Indonesian Political, Business & Finance News

Beware of Cross-Border Fiscal Leakage Amid Global Pressures

| Source: ANTARA_ID Translated from Indonesian | Economy
Beware of Cross-Border Fiscal Leakage Amid Global Pressures
Image: ANTARA_ID

Jakarta (ANTARA) - The increasingly complex global economic pressures, from worldwide economic slowdowns and geopolitical fragmentation to trade wars that have not fully subsided, have created new dynamics in state revenue management.

For developing countries like Indonesia, these challenges come not only from external factors but also from increasingly sophisticated cross-border tax avoidance practices.

In this regard, a key practice that Indonesia must be wary of is the existence of schemes and loopholes for aggressively minimising tax burdens, thereby eroding the tax base of developing countries, known as base erosion and profit shifting (BEPS), which poses a serious challenge in maintaining fiscal sovereignty.

With a relatively low tax ratio and a large tax gap, every cross-border tax avoidance practice will have a significant impact on the country’s ability to finance development.

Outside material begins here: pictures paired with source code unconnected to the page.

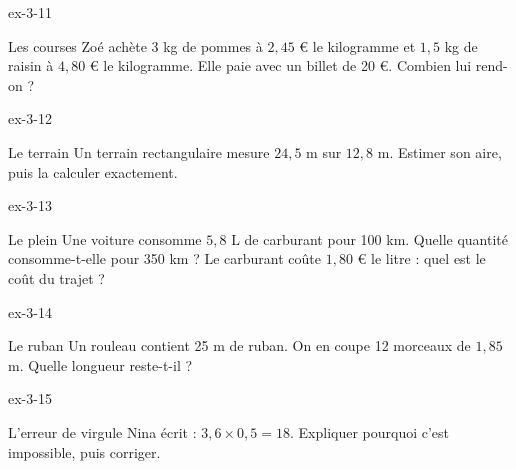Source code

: \begin{blocLivre}{ex-3-11}\begin{exercice}[3]{Les courses}
Zoé achète 3 kg de pommes à $2{,}45$ € le kilogramme et $1{,}5$ kg de raisin à $4{,}80$ € le kilogramme. Elle paie avec un billet de 20 €. Combien lui rend-on ?
\end{exercice}\end{blocLivre}
\begin{blocLivre}{ex-3-12}\begin{exercice}[3]{Le terrain}
Un terrain rectangulaire mesure $24{,}5$ m sur $12{,}8$ m. Estimer son aire, puis la calculer exactement.
\end{exercice}\end{blocLivre}
\begin{blocLivre}{ex-3-13}\begin{exercice}[3]{Le plein}
Une voiture consomme $5{,}8$ L de carburant pour 100 km. Quelle quantité consomme-t-elle pour 350 km ? Le carburant coûte $1{,}80$ € le litre : quel est le coût du trajet ?
\end{exercice}\end{blocLivre}
\begin{blocLivre}{ex-3-14}\begin{exercice}[3]{Le ruban}
Un rouleau contient 25 m de ruban. On en coupe 12 morceaux de $1{,}85$ m. Quelle longueur reste-t-il ?
\end{exercice}\end{blocLivre}
\begin{blocLivre}{ex-3-15}\begin{exercice}[3]{L’erreur de virgule}
Nina écrit : $3{,}6\times0{,}5=18$. Expliquer pourquoi c’est impossible, puis corriger.
\end{exercice}\end{blocLivre}

\clearpage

The term BEPS was popularised by the Organisation for Economic Co-operation and Development (OECD) in 2012 to describe strategies used by companies to shift profits to jurisdictions with low or no tax rates in order to reduce their global tax obligations. Globally, the OECD estimates that BEPS practices cause a loss of tax revenue amounting to $100–240 billion per year, or about 4–10 per cent of total global tax revenue.

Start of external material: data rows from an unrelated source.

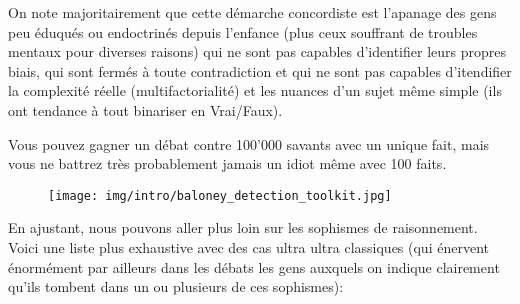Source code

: 	On note majoritairement que cette démarche concordiste est l'apanage des gens peu éduqués ou endoctrinés depuis l'enfance (plus ceux souffrant de troubles mentaux pour diverses raisons) qui ne sont pas capables d'identifier leurs propres biais,  qui sont fermés à toute contradiction et qui ne sont pas capables d'itendifier la complexité réelle (multifactorialité) et les nuances d'un sujet même simple (ils ont tendance à tout binariser en Vrai/Faux).
	
	\begin{fquote}Vous pouvez gagner un débat contre 100'000 savants avec un unique fait, mais vous ne battrez très probablement jamais un idiot même avec 100 faits.
 	\end{fquote}
	
	\begin{figure}[H]
		\centering
		\texttt{[image: img/intro/baloney\_detection\_toolkit.jpg]}
	\end{figure}
	En ajustant, nous pouvons aller plus loin sur les sophismes de raisonnement. Voici une liste plus exhaustive avec des cas ultra ultra classiques (qui \'enervent \'enorm\'ement par ailleurs dans les d\'ebats les gens auxquels on indique clairement qu'ils tombent dans un ou plusieurs de ces sophismes):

The linkage between BEPS practices and global pressures is currently becoming increasingly relevant and strategic. Amid global economic uncertainty, from growth slowdowns and high global interest rates to escalating geopolitics such as conflicts in the Middle East, multinational companies face immense pressure to maintain profitability. In this situation, efficiency strategies no longer target operations alone but also extend to aggressiveness in cross-border tax planning.

Schemes and Loopholes

Amid increasingly complex global pressures, BEPS practices not only persist but evolve into more adaptive and harder-to-detect forms. Multinational companies exploit combinations of technical schemes and cross-border regulatory loopholes to maintain profitability amid economic slowdowns, energy volatility, and geopolitical uncertainty.

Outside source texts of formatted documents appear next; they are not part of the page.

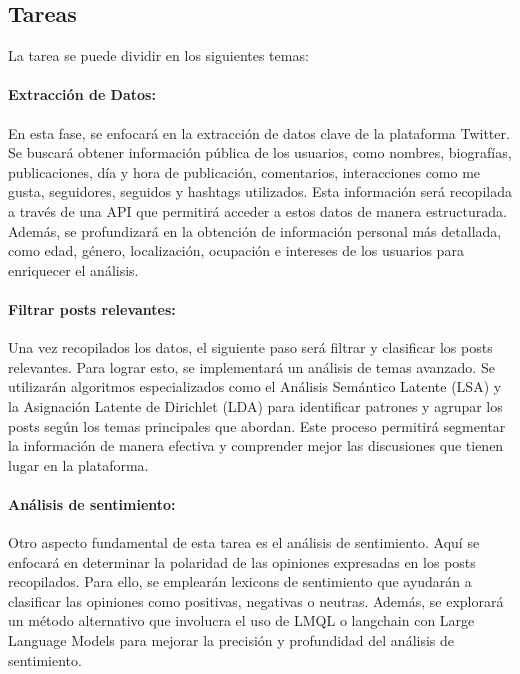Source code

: \documentclass[
  letterpaper,
  DIV=11,
  numbers=noendperiod]{scrartcl}
\let\oldparagraph\paragraph
\renewcommand{\paragraph}[1]{\oldparagraph{#1}\mbox{}}
\begin{document}
\subsection{Tareas}\label{tareas}

La tarea se puede dividir en los siguientes temas:

\paragraph{Extracción de Datos:}\label{extracciuxf3n-de-datos}

En esta fase, se enfocará en la extracción de datos clave de la
plataforma Twitter. Se buscará obtener información pública de los
usuarios, como nombres, biografías, publicaciones, día y hora de
publicación, comentarios, interacciones como me gusta, seguidores,
seguidos y hashtags utilizados. Esta información será recopilada a
través de una API que permitirá acceder a estos datos de manera
estructurada. Además, se profundizará en la obtención de información
personal más detallada, como edad, género, localización, ocupación e
intereses de los usuarios para enriquecer el análisis.

\paragraph{Filtrar posts relevantes:}\label{filtrar-posts-relevantes}

Una vez recopilados los datos, el siguiente paso será filtrar y
clasificar los posts relevantes. Para lograr esto, se implementará un
análisis de temas avanzado. Se utilizarán algoritmos especializados como
el Análisis Semántico Latente (LSA) y la Asignación Latente de Dirichlet
(LDA) para identificar patrones y agrupar los posts según los temas
principales que abordan. Este proceso permitirá segmentar la información
de manera efectiva y comprender mejor las discusiones que tienen lugar
en la plataforma.

\paragraph{Análisis de sentimiento:}\label{anuxe1lisis-de-sentimiento}

Otro aspecto fundamental de esta tarea es el análisis de sentimiento.
Aquí se enfocará en determinar la polaridad de las opiniones expresadas
en los posts recopilados. Para ello, se emplearán lexicons de
sentimiento que ayudarán a clasificar las opiniones como positivas,
negativas o neutras. Además, se explorará un método alternativo que
involucra el uso de LMQL o langchain con Large Language Models para
mejorar la precisión y profundidad del análisis de sentimiento.
\end{document}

One of the most common schemes is profit shifting through transfer pricing. Companies set transaction prices between group entities to shift profits from high-tax countries to low-tax ones. For example, entities in Indonesia are burdened with high costs for licences, management services, or purchases of goods from affiliates in low-tax jurisdictions, thereby reducing taxable profits domestically.

Additionally, there is the strategic placement of intangible assets. Intangible assets, such as patents, algorithms, and trademarks, are placed in low-tax countries. Entities in market countries like Indonesia then pay substantial royalties, systematically shifting profits abroad.

Another prevalent scheme is thin capitalisation, where companies are financed through excessive debt from foreign affiliates. This allows companies to reduce taxable profits through high interest payments.

No less important, treaty shopping practices also form part of BEPS strategies. Companies exploit networks of tax treaties to obtain lower tax rates by establishing intermediary entities in specific countries with advantageous agreements.